YOUR TASK = Retype the entries below word for word, leaving none out.

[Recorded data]
========================================

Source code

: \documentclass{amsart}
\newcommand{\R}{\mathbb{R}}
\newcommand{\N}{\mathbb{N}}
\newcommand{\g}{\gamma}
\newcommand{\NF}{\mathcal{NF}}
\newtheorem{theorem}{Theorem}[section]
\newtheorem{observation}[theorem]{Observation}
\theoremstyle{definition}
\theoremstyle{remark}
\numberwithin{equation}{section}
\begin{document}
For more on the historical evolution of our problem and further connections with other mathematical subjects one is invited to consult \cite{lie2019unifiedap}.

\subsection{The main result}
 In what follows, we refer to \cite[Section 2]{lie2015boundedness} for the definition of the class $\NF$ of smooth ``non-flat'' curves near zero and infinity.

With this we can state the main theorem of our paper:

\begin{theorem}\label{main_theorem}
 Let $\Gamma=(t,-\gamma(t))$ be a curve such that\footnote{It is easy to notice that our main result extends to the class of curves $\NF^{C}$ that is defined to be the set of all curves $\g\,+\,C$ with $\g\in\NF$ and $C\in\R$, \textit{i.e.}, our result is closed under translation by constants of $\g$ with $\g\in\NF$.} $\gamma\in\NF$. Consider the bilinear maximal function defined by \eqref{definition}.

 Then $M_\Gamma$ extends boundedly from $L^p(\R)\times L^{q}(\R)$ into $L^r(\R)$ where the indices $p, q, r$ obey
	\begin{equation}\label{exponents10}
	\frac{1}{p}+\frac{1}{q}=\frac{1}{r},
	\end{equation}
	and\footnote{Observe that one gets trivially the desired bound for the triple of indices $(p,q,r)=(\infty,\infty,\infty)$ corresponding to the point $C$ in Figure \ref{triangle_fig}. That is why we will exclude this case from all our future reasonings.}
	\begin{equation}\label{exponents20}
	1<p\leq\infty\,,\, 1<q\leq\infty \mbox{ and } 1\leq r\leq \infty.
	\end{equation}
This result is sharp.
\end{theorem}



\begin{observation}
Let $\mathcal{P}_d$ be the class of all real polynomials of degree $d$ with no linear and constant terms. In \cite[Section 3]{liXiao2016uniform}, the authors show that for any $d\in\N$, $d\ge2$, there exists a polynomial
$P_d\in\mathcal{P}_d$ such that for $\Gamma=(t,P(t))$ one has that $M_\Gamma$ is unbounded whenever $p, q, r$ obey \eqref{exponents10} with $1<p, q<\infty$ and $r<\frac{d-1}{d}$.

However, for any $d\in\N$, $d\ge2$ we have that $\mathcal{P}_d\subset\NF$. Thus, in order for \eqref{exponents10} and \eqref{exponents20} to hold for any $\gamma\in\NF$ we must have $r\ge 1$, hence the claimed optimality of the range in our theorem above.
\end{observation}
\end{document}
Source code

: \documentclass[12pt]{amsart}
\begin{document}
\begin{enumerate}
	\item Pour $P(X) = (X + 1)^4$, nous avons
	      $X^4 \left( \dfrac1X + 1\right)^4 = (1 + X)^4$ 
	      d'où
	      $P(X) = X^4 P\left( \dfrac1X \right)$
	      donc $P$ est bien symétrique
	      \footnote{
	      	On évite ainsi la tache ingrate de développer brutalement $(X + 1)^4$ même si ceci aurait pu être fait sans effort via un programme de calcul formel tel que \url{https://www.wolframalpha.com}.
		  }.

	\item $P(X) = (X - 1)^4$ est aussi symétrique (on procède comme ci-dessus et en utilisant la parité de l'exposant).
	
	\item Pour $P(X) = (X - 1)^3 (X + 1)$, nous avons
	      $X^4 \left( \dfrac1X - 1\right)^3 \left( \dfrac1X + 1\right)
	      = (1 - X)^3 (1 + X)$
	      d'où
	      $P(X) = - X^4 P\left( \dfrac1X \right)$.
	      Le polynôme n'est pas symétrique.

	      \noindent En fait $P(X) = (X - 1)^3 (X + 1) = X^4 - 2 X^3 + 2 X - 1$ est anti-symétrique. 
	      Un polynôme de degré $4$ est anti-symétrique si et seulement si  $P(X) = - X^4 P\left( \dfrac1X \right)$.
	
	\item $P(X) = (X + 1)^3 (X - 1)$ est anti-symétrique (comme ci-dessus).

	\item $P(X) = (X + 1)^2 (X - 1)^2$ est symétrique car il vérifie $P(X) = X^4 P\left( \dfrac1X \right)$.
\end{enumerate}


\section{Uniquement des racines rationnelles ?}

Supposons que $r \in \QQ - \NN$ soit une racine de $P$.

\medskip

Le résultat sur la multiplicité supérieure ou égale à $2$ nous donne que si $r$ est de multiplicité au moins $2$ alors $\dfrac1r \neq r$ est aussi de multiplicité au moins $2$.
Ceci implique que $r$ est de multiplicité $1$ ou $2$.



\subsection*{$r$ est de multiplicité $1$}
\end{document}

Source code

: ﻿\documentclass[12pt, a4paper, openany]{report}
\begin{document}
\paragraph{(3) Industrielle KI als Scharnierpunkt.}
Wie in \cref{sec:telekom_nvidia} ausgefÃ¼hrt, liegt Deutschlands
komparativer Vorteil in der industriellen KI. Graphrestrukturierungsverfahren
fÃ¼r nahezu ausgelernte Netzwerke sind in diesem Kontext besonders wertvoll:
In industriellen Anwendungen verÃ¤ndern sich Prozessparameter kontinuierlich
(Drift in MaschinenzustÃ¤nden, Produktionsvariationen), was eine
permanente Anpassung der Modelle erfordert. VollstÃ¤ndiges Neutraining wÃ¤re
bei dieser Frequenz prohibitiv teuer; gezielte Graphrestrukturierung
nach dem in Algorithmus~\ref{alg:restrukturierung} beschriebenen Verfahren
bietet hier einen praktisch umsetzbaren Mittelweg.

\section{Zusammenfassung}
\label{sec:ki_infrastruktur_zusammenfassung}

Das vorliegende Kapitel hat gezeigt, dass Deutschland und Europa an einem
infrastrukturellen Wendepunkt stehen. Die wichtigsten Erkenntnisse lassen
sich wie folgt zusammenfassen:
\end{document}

========================================

OUTPUT OF THE EXERCISE =
Source code

: \documentclass{amsart}
\newcommand{\R}{\mathbb{R}}
\newcommand{\N}{\mathbb{N}}
\newcommand{\g}{\gamma}
\newcommand{\NF}{\mathcal{NF}}
\newtheorem{theorem}{Theorem}[section]
\newtheorem{observation}[theorem]{Observation}
\theoremstyle{definition}
\theoremstyle{remark}
\numberwithin{equation}{section}
\begin{document}
For more on the historical evolution of our problem and further connections with other mathematical subjects one is invited to consult \cite{lie2019unifiedap}.

\subsection{The main result}
 In what follows, we refer to \cite[Section 2]{lie2015boundedness} for the definition of the class $\NF$ of smooth ``non-flat'' curves near zero and infinity.

With this we can state the main theorem of our paper:

\begin{theorem}\label{main_theorem}
 Let $\Gamma=(t,-\gamma(t))$ be a curve such that\footnote{It is easy to notice that our main result extends to the class of curves $\NF^{C}$ that is defined to be the set of all curves $\g\,+\,C$ with $\g\in\NF$ and $C\in\R$, \textit{i.e.}, our result is closed under translation by constants of $\g$ with $\g\in\NF$.} $\gamma\in\NF$. Consider the bilinear maximal function defined by \eqref{definition}.

 Then $M_\Gamma$ extends boundedly from $L^p(\R)\times L^{q}(\R)$ into $L^r(\R)$ where the indices $p, q, r$ obey
	\begin{equation}\label{exponents10}
	\frac{1}{p}+\frac{1}{q}=\frac{1}{r},
	\end{equation}
	and\footnote{Observe that one gets trivially the desired bound for the triple of indices $(p,q,r)=(\infty,\infty,\infty)$ corresponding to the point $C$ in Figure \ref{triangle_fig}. That is why we will exclude this case from all our future reasonings.}
	\begin{equation}\label{exponents20}
	1<p\leq\infty\,,\, 1<q\leq\infty \mbox{ and } 1\leq r\leq \infty.
	\end{equation}
This result is sharp.
\end{theorem}



\begin{observation}
Let $\mathcal{P}_d$ be the class of all real polynomials of degree $d$ with no linear and constant terms. In \cite[Section 3]{liXiao2016uniform}, the authors show that for any $d\in\N$, $d\ge2$, there exists a polynomial
$P_d\in\mathcal{P}_d$ such that for $\Gamma=(t,P(t))$ one has that $M_\Gamma$ is unbounded whenever $p, q, r$ obey \eqref{exponents10} with $1<p, q<\infty$ and $r<\frac{d-1}{d}$.

However, for any $d\in\N$, $d\ge2$ we have that $\mathcal{P}_d\subset\NF$. Thus, in order for \eqref{exponents10} and \eqref{exponents20} to hold for any $\gamma\in\NF$ we must have $r\ge 1$, hence the claimed optimality of the range in our theorem above.
\end{observation}
\end{document}
Source code

: \documentclass[12pt]{amsart}
\begin{document}
\begin{enumerate}
	\item Pour $P(X) = (X + 1)^4$, nous avons
	      $X^4 \left( \dfrac1X + 1\right)^4 = (1 + X)^4$ 
	      d'où
	      $P(X) = X^4 P\left( \dfrac1X \right)$
	      donc $P$ est bien symétrique
	      \footnote{
	      	On évite ainsi la tache ingrate de développer brutalement $(X + 1)^4$ même si ceci aurait pu être fait sans effort via un programme de calcul formel tel que \url{https://www.wolframalpha.com}.
		  }.

	\item $P(X) = (X - 1)^4$ est aussi symétrique (on procède comme ci-dessus et en utilisant la parité de l'exposant).
	
	\item Pour $P(X) = (X - 1)^3 (X + 1)$, nous avons
	      $X^4 \left( \dfrac1X - 1\right)^3 \left( \dfrac1X + 1\right)
	      = (1 - X)^3 (1 + X)$
	      d'où
	      $P(X) = - X^4 P\left( \dfrac1X \right)$.
	      Le polynôme n'est pas symétrique.

	      \noindent En fait $P(X) = (X - 1)^3 (X + 1) = X^4 - 2 X^3 + 2 X - 1$ est anti-symétrique. 
	      Un polynôme de degré $4$ est anti-symétrique si et seulement si  $P(X) = - X^4 P\left( \dfrac1X \right)$.
	
	\item $P(X) = (X + 1)^3 (X - 1)$ est anti-symétrique (comme ci-dessus).

	\item $P(X) = (X + 1)^2 (X - 1)^2$ est symétrique car il vérifie $P(X) = X^4 P\left( \dfrac1X \right)$.
\end{enumerate}


\section{Uniquement des racines rationnelles ?}

Supposons que $r \in \QQ - \NN$ soit une racine de $P$.

\medskip

Le résultat sur la multiplicité supérieure ou égale à $2$ nous donne que si $r$ est de multiplicité au moins $2$ alors $\dfrac1r \neq r$ est aussi de multiplicité au moins $2$.
Ceci implique que $r$ est de multiplicité $1$ ou $2$.



\subsection*{$r$ est de multiplicité $1$}
\end{document}

Source code

: ﻿\documentclass[12pt, a4paper, openany]{report}
\begin{document}
\paragraph{(3) Industrielle KI als Scharnierpunkt.}
Wie in \cref{sec:telekom_nvidia} ausgefÃ¼hrt, liegt Deutschlands
komparativer Vorteil in der industriellen KI. Graphrestrukturierungsverfahren
fÃ¼r nahezu ausgelernte Netzwerke sind in diesem Kontext besonders wertvoll:
In industriellen Anwendungen verÃ¤ndern sich Prozessparameter kontinuierlich
(Drift in MaschinenzustÃ¤nden, Produktionsvariationen), was eine
permanente Anpassung der Modelle erfordert. VollstÃ¤ndiges Neutraining wÃ¤re
bei dieser Frequenz prohibitiv teuer; gezielte Graphrestrukturierung
nach dem in Algorithmus~\ref{alg:restrukturierung} beschriebenen Verfahren
bietet hier einen praktisch umsetzbaren Mittelweg.

\section{Zusammenfassung}
\label{sec:ki_infrastruktur_zusammenfassung}

Das vorliegende Kapitel hat gezeigt, dass Deutschland und Europa an einem
infrastrukturellen Wendepunkt stehen. Die wichtigsten Erkenntnisse lassen
sich wie folgt zusammenfassen:
\end{document}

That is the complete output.